BEAST v1.7 (Drummond et al., 2012) was used to estimate divergence times based on the shared concatenated CDSs. As no reliable fossil record is available, the crown age for Orobanchaceae (C) was constrained as 56 ± 10 Mya using a normal model in TimeTree (http://timetree.org/). The results of PartitionFinder were used to determine the nucleotide substitution model of the unlinked subsets. The following parameters were used in BEAUti software: “Lognormal relaxed clock (Uncorrelated)” for “Clock model” and “Speciation: Yule Process” for “Tree model.” Three independent MCMC chains were carried out under the same parameters. Each MCMC was run for 50,000,000 generations, and sampling was conducted every 5,000 generations. Convergence was evaluated using Tracer v.1.6 (http://beast.bio.ed.ac.uk/Tracer). The LogCombiner program was used to combine the three log files. The TreeAnnotator program was used to generate the maximum clade credibility (MCC) tree. The effective sample sizes in the combined three log outputs were greater than 200, which indicated that the MCMC sampling was adequate. FigTree v1.4.3 (Rambaut, 2017) was used to visualize the MCC tree with 95% highest posterior density intervals.
3. | Results
3.1. | Characteristics of Cymbaria chloroplast genomes
Illumina sequencing yielded more than 20 million bp clean reads.
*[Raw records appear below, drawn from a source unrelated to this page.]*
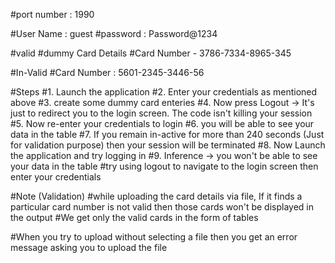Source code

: #port number : 1990

#User Name : guest
#password : Password@1234

#valid
#dummy Card Details
#Card Number - 3786-7334-8965-345

#In-Valid
#Card Number : 5601-2345-3446-56

#Steps
#1. Launch the application
#2. Enter your credentials as mentioned above
#3. create some dummy card enteries
#4. Now press Logout -> It's just to redirect you to the login screen. The code isn't killing your session
#5. Now re-enter your credentials to login
#6. you will be able to see your data in the table
#7. If you remain in-active for more than 240 seconds (Just for validation purpose) then your session will be terminated
#8. Now Launch the application and try logging in
#9. Inference -> you won't be able to see your data in the table
#try using logout to navigate to the login screen then enter your credentials

#Note (Validation)
#while uploading the card details via file, If it finds a particular card number is not valid then those cards won't be displayed in the output
#We get only the valid cards in the form of tables

#When you try to upload without selecting a file then you get an error message asking you to upload the file
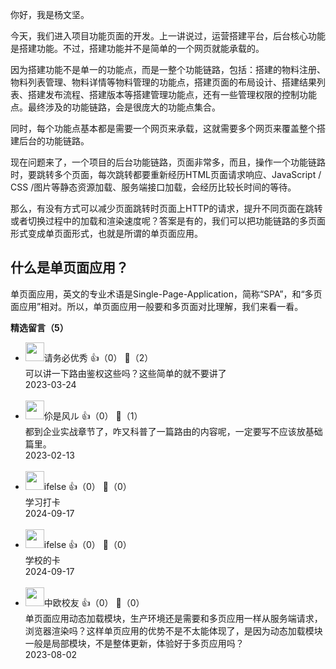你好，我是杨文坚。

今天，我们进入项目功能页面的开发。上一讲说过，运营搭建平台，后台核心功能是搭建功能。不过，搭建功能并不是简单的一个网页就能承载的。

因为搭建功能不是单一的功能点，而是一整个功能链路，包括：搭建的物料注册、物料列表管理、物料详情等物料管理的功能点，搭建页面的布局设计、搭建结果列表、搭建发布流程、搭建版本等搭建管理功能点，还有一些管理权限的控制功能点。最终涉及的功能链路，会是很庞大的功能点集合。

同时，每个功能点基本都是需要一个网页来承载，这就需要多个网页来覆盖整个搭建后台的功能链路。

现在问题来了，一个项目的后台功能链路，页面非常多，而且，操作一个功能链路时，要跳转多个页面，每次跳转都要重新经历HTML页面请求响应、JavaScript / CSS /图片等静态资源加载、服务端接口加载，会经历比较长时间的等待。

那么，有没有方式可以减少页面跳转时页面上HTTP的请求，提升不同页面在跳转或者切换过程中的加载和渲染速度呢？答案是有的，我们可以把功能链路的多页面形式变成单页面形式，也就是所谓的单页面应用。

## 什么是单页面应用？

单页面应用，英文的专业术语是Single-Page-Application，简称“SPA”，和“多页面应用”相对。所以，单页面应用一般要和多页面对比理解，我们来看一看。
<div><strong>精选留言（5）</strong></div><ul>
<li><img src="https://static001.geekbang.org/account/avatar/00/1e/e9/58/7bb2c561.jpg" width="30px"><span>请务必优秀</span> 👍（0） 💬（2）<div>可以讲一下路由鉴权这些吗？这些简单的就不要讲了</div>2023-03-24</li><br/><li><img src="https://static001.geekbang.org/account/avatar/00/0f/a9/bc/abb7bfe3.jpg" width="30px"><span>伱是风ル</span> 👍（0） 💬（1）<div>都到企业实战章节了，咋又科普了一篇路由的内容呢，一定要写不应该放基础篇里。</div>2023-02-13</li><br/><li><img src="https://static001.geekbang.org/account/avatar/00/26/eb/d7/90391376.jpg" width="30px"><span>ifelse</span> 👍（0） 💬（0）<div>学习打卡</div>2024-09-17</li><br/><li><img src="https://static001.geekbang.org/account/avatar/00/26/eb/d7/90391376.jpg" width="30px"><span>ifelse</span> 👍（0） 💬（0）<div>学校的卡</div>2024-09-17</li><br/><li><img src="https://static001.geekbang.org/account/avatar/00/31/4b/77/791d0f5e.jpg" width="30px"><span>中欧校友</span> 👍（0） 💬（0）<div>单页面应用动态加载模块，生产环境还是需要和多页应用一样从服务端请求，浏览器渲染吗？这样单页应用的优势不是不太能体现了，是因为动态加载模块一般是局部模块，不是整体更新，体验好于多页应用吗？</div>2023-08-02</li><br/>
</ul>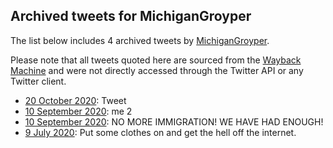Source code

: ## Archived tweets for MichiganGroyper

The list below includes 4 archived tweets by
[MichiganGroyper](https://twitter.com/MichiganGroyper).

Please note that all tweets quoted here are sourced from the
[Wayback Machine](https://web.archive.org) and were not directly accessed through the Twitter API or
any Twitter client.

* [20 October 2020](https://web.archive.org/web/20201020190335/https://twitter.com/michigangroyper/status/1318628888768118795): Tweet <!--1318628888768118795-->
* [10 September 2020](https://web.archive.org/web/20200910043125/https://twitter.com/michigangroyper/status/1303913890699411456): me 2 <!--1303913890699411456-->
* [10 September 2020](https://web.archive.org/web/20200910043106/https://twitter.com/michigangroyper/status/1303913823896829952): NO MORE IMMIGRATION! WE HAVE HAD ENOUGH! <!--1303913823896829952-->
* [ 9 July 2020](https://web.archive.org/web/20200709030120/https://twitter.com/michigangroyper/status/1281058363183443970): Put some clothes on and get the hell off the internet. <!--1281058363183443970-->
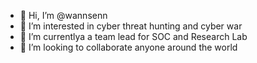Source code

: - 👋 Hi, I’m @wannsenn
- 👀 I’m interested in cyber threat hunting and cyber war
- 🌱 I’m currentlya a team lead for SOC and Research Lab
- 💞️ I’m looking to collaborate anyone around the world

<!---
wannsenn/wannsenn is a ✨ special ✨ repository because its `README.md` (this file) appears on your GitHub profile.
You can click the Preview link to take a look at your changes.
--->
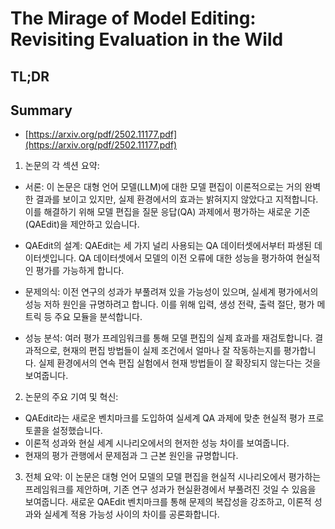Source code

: # The Mirage of Model Editing: Revisiting Evaluation in the Wild
## TL;DR
## Summary
- [https://arxiv.org/pdf/2502.11177.pdf](https://arxiv.org/pdf/2502.11177.pdf)

1. 논문의 각 섹션 요약:

- 서론: 이 논문은 대형 언어 모델(LLM)에 대한 모델 편집이 이론적으로는 거의 완벽한 결과를 보이고 있지만, 실제 환경에서의 효과는 밝혀지지 않았다고 지적합니다. 이를 해결하기 위해 모델 편집을 질문 응답(QA) 과제에서 평가하는 새로운 기준(QAEdit)을 제안하고 있습니다.

- QAEdit의 설계: QAEdit는 세 가지 널리 사용되는 QA 데이터셋에서부터 파생된 데이터셋입니다. QA 데이터셋에서 모델의 이전 오류에 대한 성능을 평가하여 현실적인 평가를 가능하게 합니다.

- 문제의식: 이전 연구의 성과가 부풀려져 있을 가능성이 있으며, 실세계 평가에서의 성능 저하 원인을 규명하려고 합니다. 이를 위해 입력, 생성 전략, 출력 절단, 평가 메트릭 등 주요 모듈을 분석합니다.

- 성능 분석: 여러 평가 프레임워크를 통해 모델 편집의 실제 효과를 재검토합니다. 결과적으로, 현재의 편집 방법들이 실제 조건에서 얼마나 잘 작동하는지를 평가합니다. 실제 환경에서의 연속 편집 실험에서 현재 방법들이 잘 확장되지 않는다는 것을 보여줍니다.

2. 논문의 주요 기여 및 혁신:
- QAEdit라는 새로운 벤치마크를 도입하여 실세계 QA 과제에 맞춘 현실적 평가 프로토콜을 설정했습니다.
- 이론적 성과와 현실 세계 시나리오에서의 현저한 성능 차이를 보여줍니다.
- 현재의 평가 관행에서 문제점과 그 근본 원인을 규명합니다.

3. 전체 요약:
이 논문은 대형 언어 모델의 모델 편집을 현실적 시나리오에서 평가하는 프레임워크를 제안하며, 기존 연구 성과가 현실환경에서 부풀려진 것일 수 있음을 보여줍니다. 새로운 QAEdit 벤치마크를 통해 문제의 복잡성을 강조하고, 이론적 성과와 실세계 적용 가능성 사이의 차이를 공론화합니다.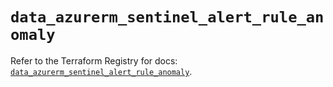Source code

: # `data_azurerm_sentinel_alert_rule_anomaly`

Refer to the Terraform Registry for docs: [`data_azurerm_sentinel_alert_rule_anomaly`](https://registry.terraform.io/providers/hashicorp/azurerm/3.112.0/docs/data-sources/sentinel_alert_rule_anomaly).
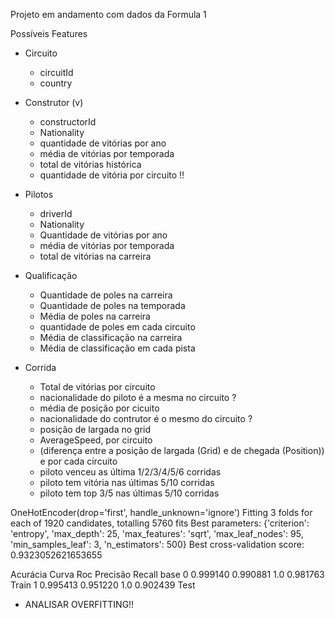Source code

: Projeto em andamento com dados da Formula 1

Possíveis Features 
*  Circuito
    - circuitId
    - country

*  Construtor (v)
    - constructorId
    - Nationality
    - quantidade de vitórias por ano
    - média de vitórias por temporada
    - total de vitórias histórica
    - quantidade de vitória por circuito !!

*  Pilotos
    - driverId
    - Nationality
    - Quantidade de vitórias por ano
    - média de vitórias por temporada
    - total de vitórias na carreira 

*  Qualificação
    - Quantidade de poles na carreira
    - Quantidade de poles na temporada
    - Média de poles na carreira
    - quantidade de poles em cada circuito
    - Média de classificação na carreira
    - Média de classificação em cada pista

*  Corrida
    - Total de vitórias por circuito
    - nacionalidade do piloto é a mesma no circuito ?
    - média de posição por cicuito
    - nacionalidade do contrutor é o mesmo do circuito ?
    - posição de largada no grid
    - AverageSpeed, por circuito
    - (diferença entre a posição de largada (Grid) e de chegada (Position)) e por cada circuito
    - piloto venceu as última 1/2/3/4/5/6 corridas 
    - piloto tem vitória nas últimas 5/10 corridas 
    - piloto tem top 3/5 nas últimas 5/10 corridas


OneHotEncoder(drop='first', handle_unknown='ignore')
Fitting 3 folds for each of 1920 candidates, totalling 5760 fits
Best parameters: {'criterion': 'entropy', 'max_depth': 25, 'max_features': 'sqrt', 'max_leaf_nodes': 95, 'min_samples_leaf': 3, 'n_estimators': 500}
Best cross-validation score: 0.9323052621653655


    
Acurácia	Curva Roc	Precisão	Recall	base
0	0.999140	0.990881	1.0	0.981763	Train
1	0.995413	0.951220	1.0	0.902439	Test


 - ANALISAR OVERFITTING!!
The chloroplast genomes of C. mongolica and C. dauricadisplayed a typical quadripartite structure with sizes of 149,431 bp (38.0% GC content) and 151,545 bp (38.2% GC content), respectively. Each chloroplast genome comprised an LSC region (86,595 bp and 87,376 bp), an SSC region (16,962 bp and 17,825 bp), and two IR regions (22,937 bp and 23,172 bp). The GC content in the IR region (44.1%) was higher than that in the LSC (35.9–36.2%) and SSC (32.2–32.7%) regions.